__Your assignment__
Scan the data below and state the number of lines that include the word "result", adding no comment.

__Dataset__
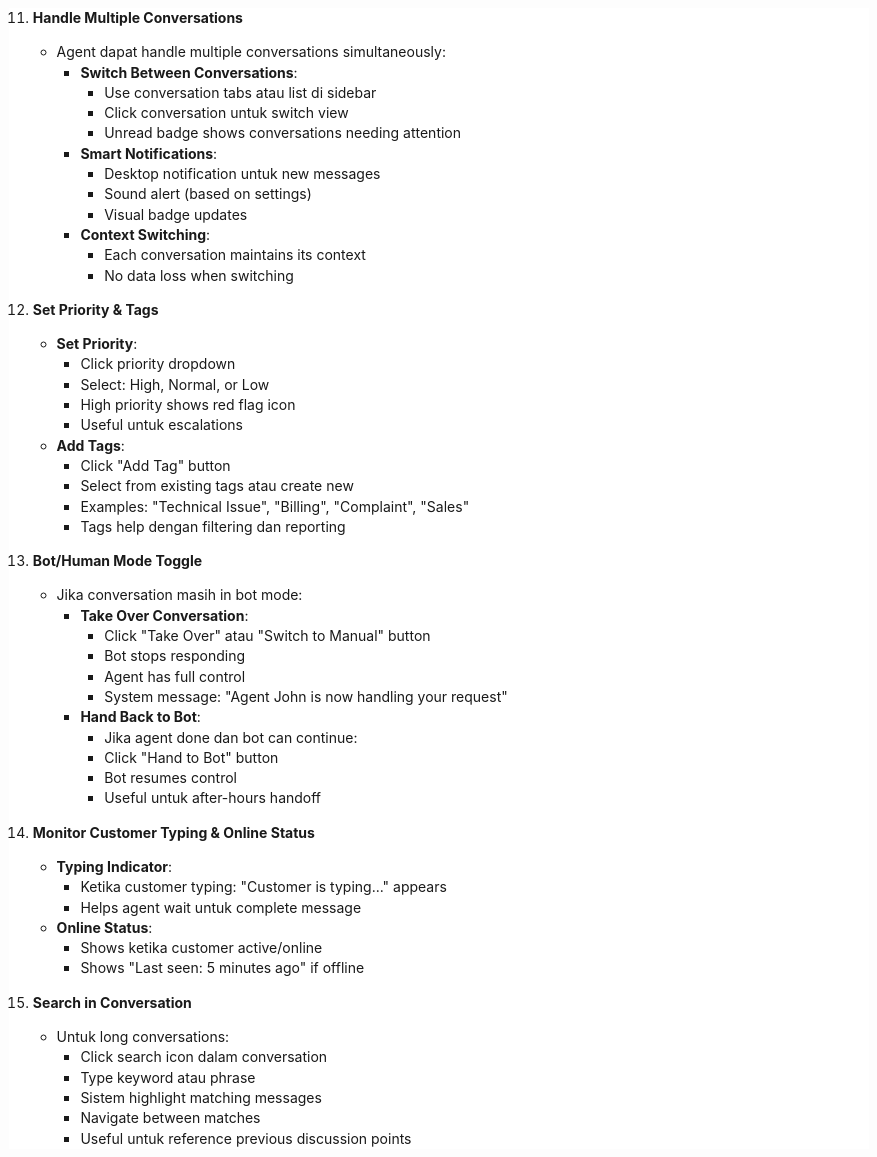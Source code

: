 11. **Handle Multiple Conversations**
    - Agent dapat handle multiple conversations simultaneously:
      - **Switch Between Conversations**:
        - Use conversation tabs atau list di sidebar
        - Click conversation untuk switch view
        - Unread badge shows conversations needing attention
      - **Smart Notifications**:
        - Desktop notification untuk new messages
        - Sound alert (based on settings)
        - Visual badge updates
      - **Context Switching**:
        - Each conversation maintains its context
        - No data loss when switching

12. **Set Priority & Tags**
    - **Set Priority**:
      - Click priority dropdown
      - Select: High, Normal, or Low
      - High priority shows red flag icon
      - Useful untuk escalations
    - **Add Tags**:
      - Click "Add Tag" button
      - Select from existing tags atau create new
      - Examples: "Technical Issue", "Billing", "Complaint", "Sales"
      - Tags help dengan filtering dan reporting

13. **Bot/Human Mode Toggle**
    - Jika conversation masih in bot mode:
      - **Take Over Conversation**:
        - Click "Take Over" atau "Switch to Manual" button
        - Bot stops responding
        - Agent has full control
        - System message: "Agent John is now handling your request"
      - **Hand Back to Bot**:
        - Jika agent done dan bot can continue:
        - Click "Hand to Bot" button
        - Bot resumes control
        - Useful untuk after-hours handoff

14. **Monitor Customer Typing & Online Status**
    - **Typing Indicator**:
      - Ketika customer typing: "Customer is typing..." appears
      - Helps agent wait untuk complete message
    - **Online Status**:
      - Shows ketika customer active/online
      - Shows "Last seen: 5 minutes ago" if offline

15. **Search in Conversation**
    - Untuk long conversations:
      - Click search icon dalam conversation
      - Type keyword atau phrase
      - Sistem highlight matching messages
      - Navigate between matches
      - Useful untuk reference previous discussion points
--
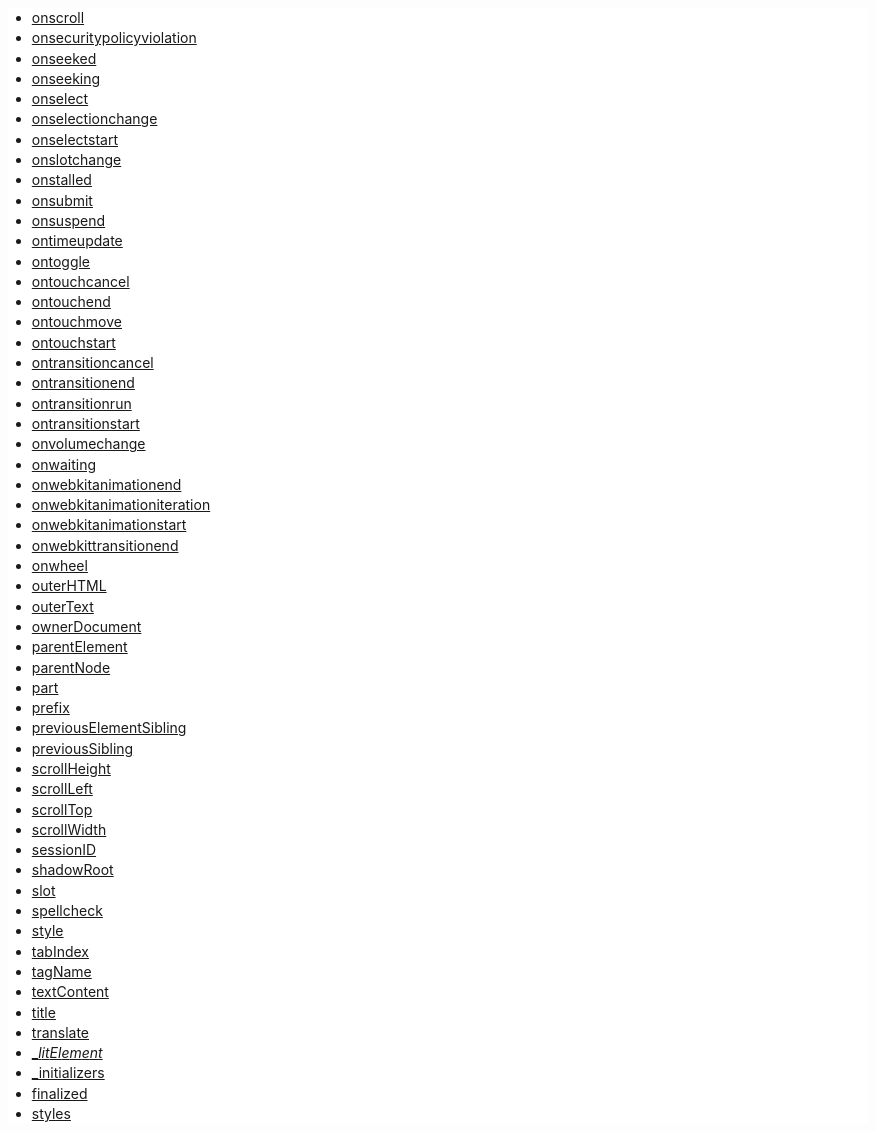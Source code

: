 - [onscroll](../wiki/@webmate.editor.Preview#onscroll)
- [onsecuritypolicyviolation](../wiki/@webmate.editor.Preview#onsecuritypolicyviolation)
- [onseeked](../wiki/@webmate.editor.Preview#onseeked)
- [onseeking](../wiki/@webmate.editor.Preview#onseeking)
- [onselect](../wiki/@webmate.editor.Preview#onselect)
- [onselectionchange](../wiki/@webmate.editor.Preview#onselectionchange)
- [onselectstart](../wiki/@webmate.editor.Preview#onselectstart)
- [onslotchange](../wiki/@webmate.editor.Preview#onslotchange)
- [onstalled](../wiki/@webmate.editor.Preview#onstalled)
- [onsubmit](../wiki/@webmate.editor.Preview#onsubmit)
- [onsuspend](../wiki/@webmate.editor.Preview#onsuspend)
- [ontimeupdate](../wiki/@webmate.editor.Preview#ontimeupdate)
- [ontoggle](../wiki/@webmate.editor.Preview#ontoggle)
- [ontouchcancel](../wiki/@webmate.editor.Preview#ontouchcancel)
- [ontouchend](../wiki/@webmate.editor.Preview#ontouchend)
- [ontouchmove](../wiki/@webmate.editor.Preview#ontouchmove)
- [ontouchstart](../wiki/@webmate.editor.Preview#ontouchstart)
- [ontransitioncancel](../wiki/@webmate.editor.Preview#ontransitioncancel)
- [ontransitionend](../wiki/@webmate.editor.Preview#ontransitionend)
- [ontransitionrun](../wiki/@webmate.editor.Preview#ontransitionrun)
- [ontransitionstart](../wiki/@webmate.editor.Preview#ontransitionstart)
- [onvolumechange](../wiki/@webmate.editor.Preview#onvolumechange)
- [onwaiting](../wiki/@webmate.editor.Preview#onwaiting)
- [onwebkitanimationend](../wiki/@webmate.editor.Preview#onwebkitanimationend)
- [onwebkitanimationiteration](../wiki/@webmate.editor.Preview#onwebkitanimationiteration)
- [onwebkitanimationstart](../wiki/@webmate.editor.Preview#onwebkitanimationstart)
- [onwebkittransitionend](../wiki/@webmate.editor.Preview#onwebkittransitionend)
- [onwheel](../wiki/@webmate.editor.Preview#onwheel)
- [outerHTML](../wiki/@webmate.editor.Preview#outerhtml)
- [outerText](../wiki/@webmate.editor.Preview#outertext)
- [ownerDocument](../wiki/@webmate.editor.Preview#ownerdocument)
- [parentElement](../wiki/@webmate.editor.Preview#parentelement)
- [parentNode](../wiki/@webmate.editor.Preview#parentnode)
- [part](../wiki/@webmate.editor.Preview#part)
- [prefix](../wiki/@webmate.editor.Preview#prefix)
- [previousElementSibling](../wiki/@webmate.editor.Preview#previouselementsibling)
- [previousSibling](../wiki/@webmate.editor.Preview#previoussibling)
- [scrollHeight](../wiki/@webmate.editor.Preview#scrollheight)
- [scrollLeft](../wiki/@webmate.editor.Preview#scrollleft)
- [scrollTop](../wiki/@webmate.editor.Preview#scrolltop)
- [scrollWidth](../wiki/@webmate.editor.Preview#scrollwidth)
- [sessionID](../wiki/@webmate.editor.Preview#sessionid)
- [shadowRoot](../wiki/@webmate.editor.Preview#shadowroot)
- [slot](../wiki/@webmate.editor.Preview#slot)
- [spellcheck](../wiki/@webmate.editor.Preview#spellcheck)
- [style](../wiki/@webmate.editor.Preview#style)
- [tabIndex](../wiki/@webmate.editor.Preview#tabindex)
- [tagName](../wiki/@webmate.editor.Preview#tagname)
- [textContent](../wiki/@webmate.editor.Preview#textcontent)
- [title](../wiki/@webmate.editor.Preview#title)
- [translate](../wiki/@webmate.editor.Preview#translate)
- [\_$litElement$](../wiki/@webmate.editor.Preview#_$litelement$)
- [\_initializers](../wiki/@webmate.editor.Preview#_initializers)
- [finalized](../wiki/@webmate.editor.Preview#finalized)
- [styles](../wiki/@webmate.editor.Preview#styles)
...
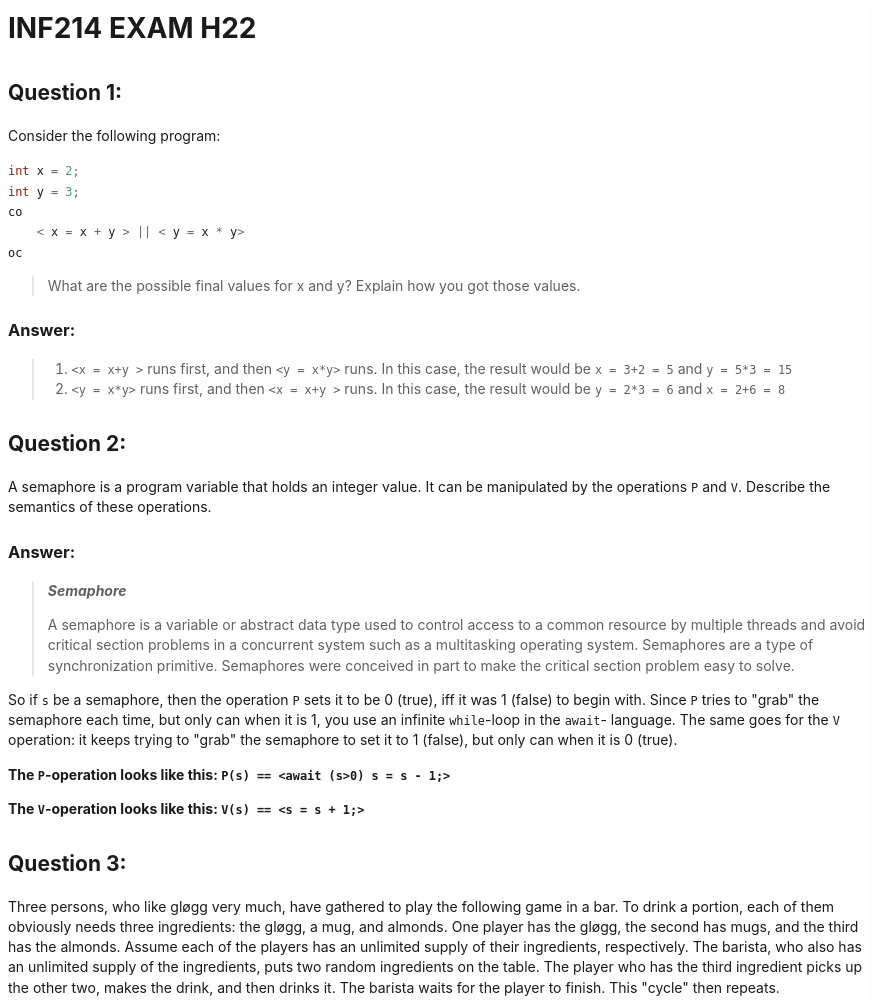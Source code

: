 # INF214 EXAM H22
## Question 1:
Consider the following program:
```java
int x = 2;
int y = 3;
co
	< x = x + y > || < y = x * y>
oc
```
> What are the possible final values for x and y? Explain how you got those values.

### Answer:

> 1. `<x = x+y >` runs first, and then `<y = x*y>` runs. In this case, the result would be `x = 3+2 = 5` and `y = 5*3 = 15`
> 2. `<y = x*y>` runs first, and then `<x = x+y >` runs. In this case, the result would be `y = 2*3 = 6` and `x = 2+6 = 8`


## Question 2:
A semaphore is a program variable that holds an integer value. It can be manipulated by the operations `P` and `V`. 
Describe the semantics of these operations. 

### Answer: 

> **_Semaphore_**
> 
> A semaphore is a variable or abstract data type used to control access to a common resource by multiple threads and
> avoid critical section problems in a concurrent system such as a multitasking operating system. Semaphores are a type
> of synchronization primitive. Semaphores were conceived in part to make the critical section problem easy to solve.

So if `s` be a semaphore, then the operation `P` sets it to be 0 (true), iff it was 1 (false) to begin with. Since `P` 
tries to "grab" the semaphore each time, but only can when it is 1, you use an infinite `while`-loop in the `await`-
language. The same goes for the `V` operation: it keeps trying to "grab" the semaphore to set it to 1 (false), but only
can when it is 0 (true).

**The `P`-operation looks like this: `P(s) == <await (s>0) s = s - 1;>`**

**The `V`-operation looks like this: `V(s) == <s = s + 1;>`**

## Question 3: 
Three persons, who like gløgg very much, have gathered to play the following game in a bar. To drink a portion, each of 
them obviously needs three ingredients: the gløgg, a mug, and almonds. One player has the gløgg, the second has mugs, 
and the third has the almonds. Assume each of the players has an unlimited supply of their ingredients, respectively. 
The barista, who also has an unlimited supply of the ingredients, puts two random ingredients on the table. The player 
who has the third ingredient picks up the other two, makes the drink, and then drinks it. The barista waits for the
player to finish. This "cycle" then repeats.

__Output of the exercise__
2